雷宸飛一掌按在首案上,眸光冷凜,斂視著案上擺開的一致摺子上頭,寫在那紙上的每一個字,都像是火星般燙痛他的眼。
在他的身後,以李伯韜為首的幾名掌櫃都是噤若寒蟬,他們都知道那份摺子裡寫了什麼,那一句句、一行行,都是他們商號裡的所作所為。
其中還包括了她弄砸了兩椿茶葉生意,以及得罪了一位對「京盛堂」而言很重要的客人陶朱爺,一直以來,這位陶朱爺就是他們與大海商夙熾做生意最好的聯絡管道,透過他的撮合,他們「京盛堂」一直都能夠取到最好的貨源,是雷宸飛很倚重的一位老者。
「爺。」李伯韜開口,語氣謹慎小心,「陶朱爺的事情,夫人或許不是故意的,畢竟,尋常人可能無法體會陶朱爺對古玩的熱愛,夫人也因為一時不察,才會送了造假的古玩,犯了陶朱爺的大忌諱,說起來,一切不過都是巧合,只要夫人肯賠罪,爺替她美言幾句,相信陶朱爺會寬諒的。」
聞言,雷宸飛抿唇不語,眸光一掠。
不是巧合!
如果他笨得相信這一切是她誤打誤撞,不小心造成一連串失誤,那他雷宸飛也不會有今天的局面了!
倘若是別人,那他無話可說,但是,他親眼見識過藏晴對吃用東西的考究程度,絕絕對對不會犯下送出假古玩的錯!
不過,在知道她這段時日所做的事情之後,他的心裡有一種熟悉感。
是的!那個在「花捨客棧」裡,不只對他毫不相讓,而且一切事情都能處理得有條不紊的晴姑娘!
說也奇怪,明明她犯了一連串的失誤,但他卻想起了當時那位聰明而靈巧的女子,他想,這一切其實並非她的失誤,而是他的!
是他太過自恃,太過輕信她了!
他想起當時每一天從「蘭字房」望見她的模樣,那能夠教他一看再看,卻不感到厭倦的表情與言談,絕絕對對沒有一絲一毫貪婪的膚淺!
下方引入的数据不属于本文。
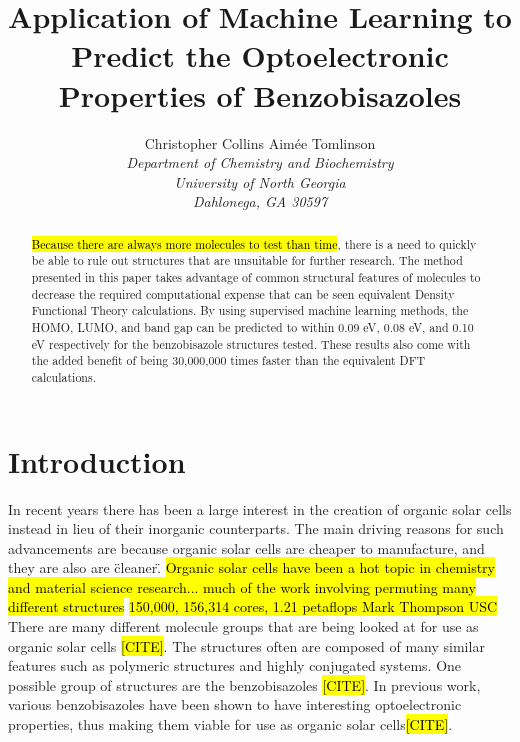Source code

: \documentclass[10pt]{article}
\begin{document}
\title{Application of Machine Learning to Predict the Optoelectronic Properties of Benzobisazoles}
\author{Christopher Collins \qquad Aim\'{e}e Tomlinson\\
        \emph{Department of Chemistry and Biochemistry}\\
        \emph{University of North Georgia}\\
        \emph{Dahlonega, GA 30597}}

\maketitle

\begin{abstract}
\hl{Because there are always more molecules to test than time}, there is a need to quickly be able to rule out structures that are unsuitable for further research. The method presented in this paper takes advantage of common structural features of molecules to decrease the required computational expense that can be seen equivalent Density Functional Theory calculations. By using supervised machine learning methods, the HOMO, LUMO, and band gap can be predicted to within 0.09 eV, 0.08 eV, and 0.10 eV respectively for the benzobisazole structures tested. These results also come with the added benefit of being 30,000,000 times faster than the equivalent DFT calculations.
\end{abstract}

\section{Introduction}

In recent years there has been a large interest in the creation of organic solar cells instead in lieu of their inorganic counterparts. The main driving reasons for such advancements are because organic solar cells are cheaper to manufacture, and they are also are \"cleaner\".
\hl{Organic solar cells have been a hot topic in chemistry and material science research... much of the work involving permuting many different structures } \hl{150,000, 156,314 cores, 1.21 petaflops Mark Thompson USC}
There are many different molecule groups that are being looked at for use as organic solar cells \hl{[CITE]}. The structures often are composed of many similar features such as polymeric structures and highly conjugated systems. One possible group of structures are the benzobisazoles \hl{[CITE]}. In previous work, various benzobisazoles have been shown to have interesting optoelectronic properties, thus making them viable for use as organic solar cells\hl{[CITE]}.
\end{document}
若她貪的不是名與利,那她究竟想要從他身上得到什麼呢?
雖然遲了一些,不過,是該讓真相大白的時候了!雷宸飛伸手合上摺子,一瞬間揚起的銳利眸光,宛如盯住了獵物的毒蛇,教人不寒而憟……
「宸爺。」
藏晴走進書房,見到正半臥在長榻上的雷宸飛,偏首輕笑喚了聲,走到了離他約莫還有十來步的距離之外,就停住了腳步。
「過來,到我這裡來。」雷宸飛睜開眼睛,笑著朝她伸出手。
「要做什麼?」藏晴瞅著他臉上不太尋常的溫和微笑,心裡沒來由地感到一絲不安,站在原地沒有動。
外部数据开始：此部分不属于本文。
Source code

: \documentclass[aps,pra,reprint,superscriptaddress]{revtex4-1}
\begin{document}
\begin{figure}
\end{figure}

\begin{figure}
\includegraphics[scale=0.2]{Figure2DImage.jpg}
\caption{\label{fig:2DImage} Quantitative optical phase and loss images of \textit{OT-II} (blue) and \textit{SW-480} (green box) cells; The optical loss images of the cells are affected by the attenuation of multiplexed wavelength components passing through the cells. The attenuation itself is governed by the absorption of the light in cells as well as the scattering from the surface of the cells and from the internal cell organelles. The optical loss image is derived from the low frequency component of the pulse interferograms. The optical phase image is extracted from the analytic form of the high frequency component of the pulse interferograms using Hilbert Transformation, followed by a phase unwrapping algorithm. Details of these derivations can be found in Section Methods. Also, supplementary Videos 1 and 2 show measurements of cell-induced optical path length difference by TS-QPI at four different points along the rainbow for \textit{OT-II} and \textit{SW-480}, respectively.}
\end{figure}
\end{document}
「不做什麼就不能過來嗎?晴兒,咱們夫妻許久沒親近了,讓我好好看看你。」在他斂著笑意的眼眸之中,閃過一絲幾近殘酷的陰冷。
藏晴被他的目光盯得背脊一涼,頓了頓,依言走上前去,驀地被他伸出的大掌給揪了過去,整個人跌進他的懷裡。
他捧住她柔潤的臉蛋,看著她如畫般細緻的眼眉,心裡冷冷地笑道:真是好個美麗又聰明的小騙子!
「你為什麼要這樣看著我?宸爺,是生氣我這些日子忽略你了嗎?我不是故意的,你應該知道才對吧!明明就是你吩咐我要張羅年終款待客人們的事情,我要想菜色,要想該送的禮品,忙得我都快沒時間歇息了。」
「真是辛苦你了,不過幸虧有你在,就在不久之前,陶朱爺派人來說,你真是送了他一份大禮,要我好好誇獎你呢!」他故意說反話,銳利的眸光仔細地瞧著她的每一個細微的反應。
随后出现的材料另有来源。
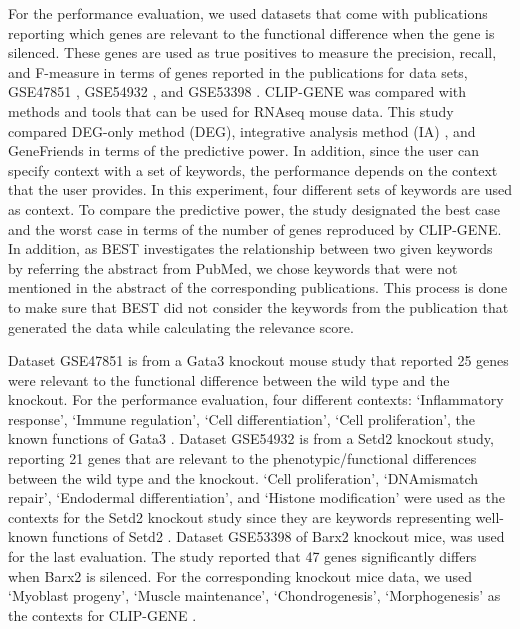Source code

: \documentclass[oneside,phd]{snuthesis}
\begin{document}
For the performance evaluation, we used datasets that come with publications reporting which genes are relevant to the functional difference when the gene is silenced.
These genes are used as true positives to measure the precision, recall, and F-measure in terms of genes reported in the publications for data sets, GSE47851 \citep{yagi2014transcription}, GSE54932 \citep{ZHANG20141989}, and GSE53398 \citep{zhuang2014barx2}.
CLIP-GENE was compared with methods and tools that can be used for RNAseq mouse data. 
This study compared DEG-only method (DEG), integrative analysis method (IA) \citep{hur2015combined}, and GeneFriends \citep{van2012genefriends} in terms of the predictive power.
In addition, since the user can specify context with a set of keywords, the performance depends on the context that the user provides. 
In this experiment, four different sets of keywords are used as context. 
To compare the predictive power, the study designated the best case and the worst case in terms of the number of genes reproduced by CLIP-GENE. 
In addition, as BEST investigates the relationship between two given keywords by referring
the abstract from PubMed, we chose keywords that were not mentioned in the abstract of the corresponding publications. 
This process is done to make sure that BEST did not consider the keywords from the publication
that generated the data while calculating the relevance score.

Dataset GSE47851 is from a Gata3 knockout mouse study that reported 25 genes were relevant to the functional difference between the wild type and the knockout.
For the performance evaluation, four different contexts: ‘Inflammatory response’, ‘Immune regulation’, ‘Cell differentiation’, ‘Cell proliferation’, the known functions of Gata3 \citep{yagi2014transcription,WAN2014233}.
Dataset GSE54932 is from a Setd2 knockout study, reporting 21 genes that are relevant to
the phenotypic/functional differences between the wild type and the knockout. 
‘Cell proliferation’, ‘DNAmismatch repair’, ‘Endodermal differentiation’, and ‘Histone modification’
were used as the contexts for the Setd2 knockout study since they are keywords representing well-known functions of Setd2 \citep{ZHANG20141989, Feng2015}. 
Dataset GSE53398 of Barx2 knockout mice, was used for the last evaluation. 
The study reported that 47 genes significantly differs when Barx2 is silenced. 
For the corresponding knockout mice data, we used ‘Myoblast progeny’, ‘Muscle maintenance’,  ‘Chondrogenesis’, ‘Morphogenesis’ as the contexts for CLIP-GENE \citep{OLGUIN2004375, mi2016panther, Zammit347, meech2012barx2, Meech2135, Tsau3307}.
\end{document}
幾乎是立刻地,在她的眼底看見了一絲愕然的蒼白,雖然她立刻就掩飾得很好,但還是被他給瞧出來了。
「是嗎?陶朱爺喜歡啊!那……他喜歡就好,喜歡就好。」藏晴垂下美眸,心裡既不信又失望,聽說那位陶朱爺對古玩的眼光獨到,凡是偽品絕對逃不過他的金睛法眼,看來也不過爾爾了!
「因為你替我辦了件好事,所以我要給你看樣東西。」說完,他落地起身,牽起她的手,帶著她走到畫案前。
「那是什麼?」藏晴順著他所指的方向,看見了擱在案上的鑰匙與金印,不由得一臉疑惑回瞅他。
「是『怡記』的掌管用印,還有這是它庫房的鑰匙,另一副在『怡記』的梁大掌櫃手裡,如果要開庫房取銀的話,就要對上你這一把才能開啟。」
「宸爺對我說這些做什麼?『怡記』與我又無干係。」
「從今以後有了,因為我打算把它給你。」
「給我?」
「你不是想要一間可以開展手腳的地方嗎?雖然『怡記』是個只有幾十名僱員的商號,不過,與『京盛堂』一樣都有在做躉售的生意,前任的財東伍老爺人面廣,再加上梁大掌櫃也是一個可以重用的人材,原本在取得這間鋪子時,我想把梁掌櫃收做己用,不過,『京盛堂』已經有李大掌櫃了,一山難容二虎,我沒必要搬磚砸腳,而且,你要經營『怡記』,也需要一個得力的助手,為了你,我也只好割愛了。」
她連忙搖頭,拒接了他的安排,「不,謝宸爺的厚愛,可是我想留在咱們的鋪子裡幫忙。」
「這就是我接下來想跟你提的事,既然你有了「怡記』要經營,那關於『京盛堂』的一切事物你就擱下吧!自然會有人接手,至於你成親之後,所僱用的夥計與管事,就隨你一同過去「怡記』,畢竟有熟人在身邊,也才好辦事,我也只能替你想得這麼周全了,餘下的,就看你自己的造化吧!」他的語氣十分堅定,絲毫沒給她考慮的餘地。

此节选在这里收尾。